Three Bottles, One Shop is a series in which we take a peek into a Los Angeles wine shop and ask the owner to pick and describe three great bottles on offer. Have a shop you'd like to see featured? Email firstname.lastname@example.org.
Lincoln Fine Wine has the feel of a wine shop that's been around for ages. The storefront space is crammed with wine – every inch of floor taken up with boxes, every inch of wall crowded with bottles. It's reminiscent of the kinds of stores you'd stumble upon in New York City or Paris, down some old city street, that's been there seemingly since the dawn of time.
But Lincoln opened only in 2008, in what used to be a down-and-out liquor store. Since then it's grown to be a fantastic neighborhood wine shop, with a selection that's impressive in more than one way. In the back of the store, a glassed-in cellar holds bottles from all over the world that a serious wine collector might be thrilled to come across in such a setting (many of them hard to find elsewhere). Out front, the sheer volume of choices, at every conceivable price point, guarantees that you'll find something to your liking. ]
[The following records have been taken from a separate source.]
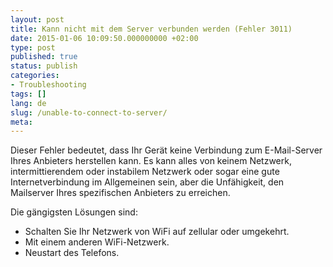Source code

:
 ```yaml
---
layout: post
title: Kann nicht mit dem Server verbunden werden (Fehler 3011)
date: 2015-01-06 10:09:50.000000000 +02:00
type: post
published: true
status: publish
categories:
- Troubleshooting
tags: []
lang: de
slug: /unable-to-connect-to-server/
meta:
---
```


Dieser Fehler bedeutet, dass Ihr Gerät keine Verbindung zum E-Mail-Server Ihres Anbieters herstellen kann. Es kann alles von keinem Netzwerk, intermittierendem oder instabilem Netzwerk oder sogar eine gute Internetverbindung im Allgemeinen sein, aber die Unfähigkeit, den Mailserver Ihres spezifischen Anbieters zu erreichen.

Die gängigsten Lösungen sind:

* Schalten Sie Ihr Netzwerk von WiFi auf zellular oder umgekehrt.
* Mit einem anderen WiFi-Netzwerk.
* Neustart des Telefons.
The next evolution in the life of the shop is happening right now, as Lincoln unveils its new tasting bar. The bar, to the back right of the shop, will hold wine tastings, events with winemakers, and give people the chance to sip something new while shopping.
What kinds of things might you be tasting – or buying – at Lincoln these days? We asked wine buyer Matt Miller to choose three bottles he's particularly excited about right now in the Lincoln inventory.
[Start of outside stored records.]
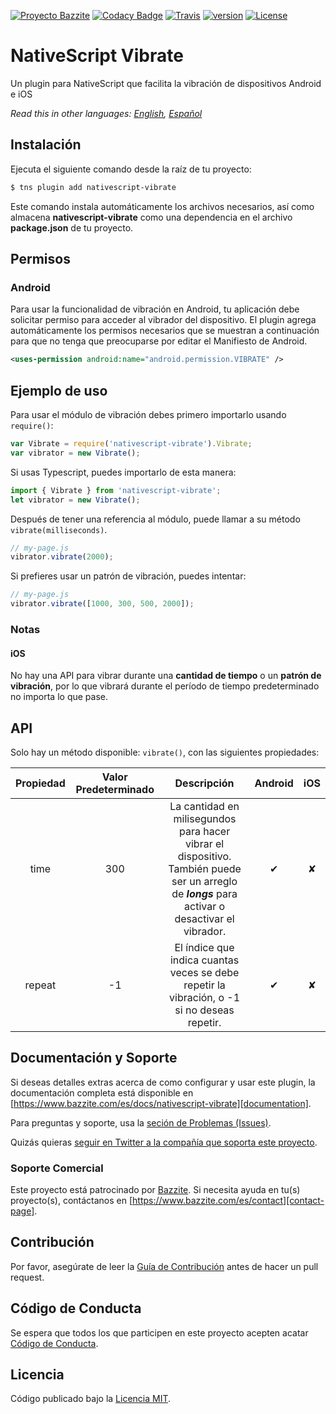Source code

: [![Proyecto Bazzite](https://img.shields.io/badge/Proyecto-Bazzite-blue.svg?style=flat-square)](https://www.bazzite.com/es/docs/nativescript-vibrate?utm_source=github&utm_medium=readme&utm_campaign=nativescript-vibrate)
[![Codacy Badge](https://img.shields.io/codacy/grade/a40541d66db746bcb6669b7f30fd498d.svg?style=flat-square)](https://www.codacy.com/app/bazzite/nativescript-vibrate?utm_source=github.com&utm_medium=referral&utm_content=bazzite/nativescript-vibrate&utm_campaign=badger)
[![Travis](https://img.shields.io/travis/bazzite/nativescript-vibrate/master.svg?style=flat-square)](https://travis-ci.org/bazzite/nativescript-vibrate)
[![version](https://img.shields.io/npm/v/nativescript-vibrate.svg?style=flat-square)](https://www.npmjs.com/package/nativescript-vibrate)
[![License](https://img.shields.io/badge/license-MIT-blue.svg?style=flat-square)](https://www.bazzite.com/es/docs/nativescript-vibrate/license?utm_source=github&utm_medium=readme&utm_campaign=nativescript-vibrate)

# NativeScript Vibrate

Un plugin para NativeScript que facilita la vibración de dispositivos Android e iOS

*Read this in other languages: [English](README.md), [Español](README.es.md)*

## Instalación

Ejecuta el siguiente comando desde la raíz de tu proyecto:

```bash
$ tns plugin add nativescript-vibrate
```

Este comando instala automáticamente los archivos necesarios, así como almacena **nativescript-vibrate** como una dependencia en el archivo **package.json** de tu proyecto.

## Permisos

### Android

Para usar la funcionalidad de vibración en Android, tu aplicación debe solicitar permiso para acceder al vibrador del dispositivo. El plugin agrega automáticamente los permisos necesarios que se muestran a continuación para que no tenga que preocuparse por editar el Manifiesto de Android.

```xml
<uses-permission android:name="android.permission.VIBRATE" />
```

## Ejemplo de uso

Para usar el módulo de vibración debes primero importarlo usando `require()`:

```js
var Vibrate = require('nativescript-vibrate').Vibrate;
var vibrator = new Vibrate();
```

Si usas Typescript, puedes importarlo de esta manera:

```typescript
import { Vibrate } from 'nativescript-vibrate';
let vibrator = new Vibrate();
```

Después de tener una referencia al módulo, puede llamar a su método `vibrate(milliseconds)`.

```js
// my-page.js
vibrator.vibrate(2000);
```

Si prefieres usar un patrón de vibración, puedes intentar:

```js
// my-page.js
vibrator.vibrate([1000, 300, 500, 2000]);
```

### Notas

#### iOS

No hay una API para vibrar durante una **cantidad de tiempo** o un **patrón de vibración**, por lo que vibrará durante el período de tiempo predeterminado no importa lo que pase.

## API

Solo hay un método disponible: `vibrate()`, con las siguientes propiedades:

| Propiedad | Valor Predeterminado | Descripción | Android | iOS |
| :-: | :-: | :-: | :-: | :-: |
| time | 300 | La cantidad en milisegundos para hacer vibrar el dispositivo. También puede ser un arreglo de ***longs*** para activar o desactivar el vibrador. | ✔︎ | ✘ |
| repeat | -1 | El índice que indica cuantas veces se debe repetir la vibración, o -1 si no deseas repetir. | ✔︎ | ✘ |

## Documentación y Soporte

Si deseas detalles extras acerca de como configurar y usar este plugin, la documentación completa está disponible en [https://www.bazzite.com/es/docs/nativescript-vibrate][documentation].

Para preguntas y soporte, usa la [seción de Problemas (Issues)][issues].

Quizás quieras [seguir en Twitter a la compañía que soporta este proyecto][twitter].

### Soporte Comercial

Este proyecto está patrocinado por [Bazzite][bazzite-website]. Si necesita ayuda en tu(s) proyecto(s), contáctanos en [https://www.bazzite.com/es/contact][contact-page].

## Contribución

Por favor, asegúrate de leer la [Guía de Contribución][contributing] antes de hacer un pull request.

## Código de Conducta

Se espera que todos los que participen en este proyecto acepten acatar [Código de Conducta][code-of-conduct].

## Licencia
Código publicado bajo la [Licencia MIT][license-page].


[documentation]: https://www.bazzite.com/es/docs/nativescript-vibrate?utm_source=github&utm_medium=readme&utm_campaign=nativescript-vibrate
[contributing]: https://www.bazzite.com/es/docs/nativescript-vibrate/contributing?utm_source=github&utm_medium=readme&utm_campaign=nativescript-vibrate
[code-of-conduct]: https://www.bazzite.com/es/open-source/code-of-conduct?utm_source=github&utm_medium=readme&utm_campaign=nativescript-vibrate
[issues]: https://github.com/bazzite/nativescript-vibrate/issues
[twitter]: https://twitter.com/BazziteES
[bazzite-website]: https://www.bazzite.com/es?utm_source=github&utm_medium=readme&utm_campaign=nativescript-vibrate
[contact-page]: https://www.bazzite.com/es/contact?utm_source=github&utm_medium=readme&utm_campaign=nativescript-vibrate
[license-page]: https://www.bazzite.com/es/docs/nativescript-vibrate/license?utm_source=github&utm_medium=readme&utm_campaign=nativescript-vibrate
Ramosceto Lacrima di Morro d'Alba: Marche, Italy $13.99
“The Lacrima is unique. It's old world, but at the same time it's fruit-forward with unmistakable notes of baked blueberries, pipe tobacco and bit of plum skin towards the finish. Fruit like that isn't common in Old World wines, which tend to lean more towards earthier notes and brighter red fruit. I thought it would be a good bottle for those die-hard California wine drinkers who have always wanted to test the waters of another country without stepping too far out of their comfort zone, taste-wise.
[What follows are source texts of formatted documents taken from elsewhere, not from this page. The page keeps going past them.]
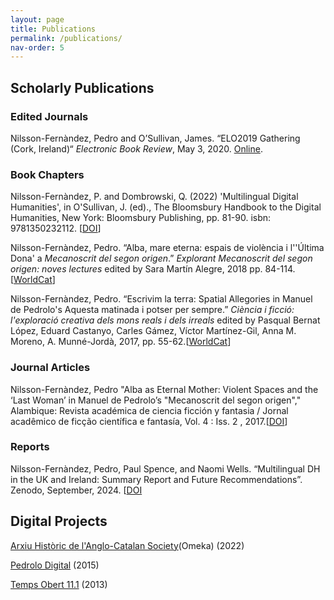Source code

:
 ```yaml
---
layout: page
title: Publications
permalink: /publications/
nav-order: 5
---
```


## Scholarly Publications

### Edited Journals

Nilsson-Fernàndez, Pedro and O’Sullivan, James. “ELO2019 Gathering (Cork, Ireland)“ *Electronic Book Review*, May 3, 2020. [Online](https://electronicbookreview.com/gathering/elo2019-cork-ireland/).

### Book Chapters

Nilsson-Fernàndez, P. and Dombrowski, Q. (2022) 'Multilingual Digital Humanities', in O'Sullivan, J. (ed)., The Bloomsbury Handbook to the Digital Humanities, New York: Bloomsbury Publishing, pp. 81-90. isbn: 9781350232112. [[DOI]( http://hdl.handle.net/10468/14084)]

Nilsson-Fernàndez, Pedro. “Alba, mare eterna: espais de violència i l''Última Dona' a *Mecanoscrit del segon origen*.” *Explorant Mecanoscrit del segon origen: noves lectures* edited by Sara Martín Alegre, 2018 pp. 84-114. [[WorldCat](https://www.worldcat.org/title/explorant-mecanoscrit-del-segon-origen-noves-lectures/oclc/1117443467&referer=brief_results)]

Nilsson-Fernàndez, Pedro. “Escrivim la terra: Spatial Allegories in Manuel de Pedrolo's Aquesta matinada i potser per sempre.” *Ciència i ficció: l'exploració creativa dels mons reals i dels irreals* edited by Pasqual Bernat López, Eduard Castanyo, Carles Gámez, Víctor Martínez-Gil, Anna M. Moreno, A. Munné-Jordà, 2017, pp. 55-62.[[WorldCat](https://www.worldcat.org/title/cincia-i-ficci-lexploraci-creativa-dels-mons-reals-i-dels-irreals/oclc/1120412277&referer=brief_results)]


### Journal Articles

Nilsson-Fernàndez, Pedro "Alba as Eternal Mother: Violent Spaces and the ‘Last Woman’ in Manuel de Pedrolo’s "Mecanoscrit del segon origen"," Alambique: Revista académica de ciencia ficción y fantasia / Jornal acadêmico de ficção científica e fantasía, Vol. 4 : Iss. 2 , 2017.[[DOI](http://dx.doi.org/10.5038/2167-6577.4.2.4)]

### Reports

Nilsson-Fernàndez, Pedro, Paul Spence, and Naomi Wells. “Multilingual DH in the UK and Ireland: Summary Report and Future Recommendations”. Zenodo, September, 2024. [[DOI](https://doi.org/10.5281/zenodo.13683711)

## Digital Projects

[Arxiu Històric de l'Anglo-Catalan Society](http://arxiu.anglo-catalan.org/omekas/s/acs/page/inici)(Omeka) (2022)

[Pedrolo Digital](http://pedrolodigital.cat) (2015)

[Temps Obert 11.1](http://tempsobert.pfdorado.com/) (2013)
“We've been carrying the Ramosceto Lacrima di Morro d'Alba for a couple of months now and it has become one of our top selling wines.”
Eric Kent rosé: Sonoma Coast, California $18.99
“When I first saw the Eric Kent rosé I was skeptical. It's a dark, unfiltered, hazy rosé of Pinot Noir. Not at all like the delicate rosés of Southern France. I was amazed by the soft idea of fruit and mineral on the palate, along with the acidic structure. Since we brought it in it has become one of our best-selling rosés.
“The label is the first draw to the bottle. It's by an artist named Yellena James. All of the Eric Kent labels are done by up-and-coming artists. I was told that this year there's going to be a group show of all of the artists whose paintings and drawings have been on the bottles over the years.”
Babcock PSI Clone: Sta. Rita Hills, Central Coast, California, $44.99
“We aren't the sort of shop that specializes in only organic, or only small production. We have wine that people want to drink, everything from Highway 29 Napa cabs and chardonnay to DRC [Domaine de la Romanee-Contee].
“We're a very hands on shop. We talk to each customer and offer assistance in selecting wines. Often, the best way to communicate what is so special about a wine to a customer is to tell the story of that particular wine. And Babcock PSI Clone is one of those great stories.
“As the story goes, the vines that grew the fruit for the PSI Clone came from a suitcase-smuggled vine cutting that was stolen by Josh Jensen of Calera from either DRC's Romanee Conti or La Tache. When I explain that a bottle of La Tache can usually run about $3,500 and a bottle of Romanee Conti can go $15,000, the $44.99 suddenly sounds pretty reasonable to try wine made from the same vines.”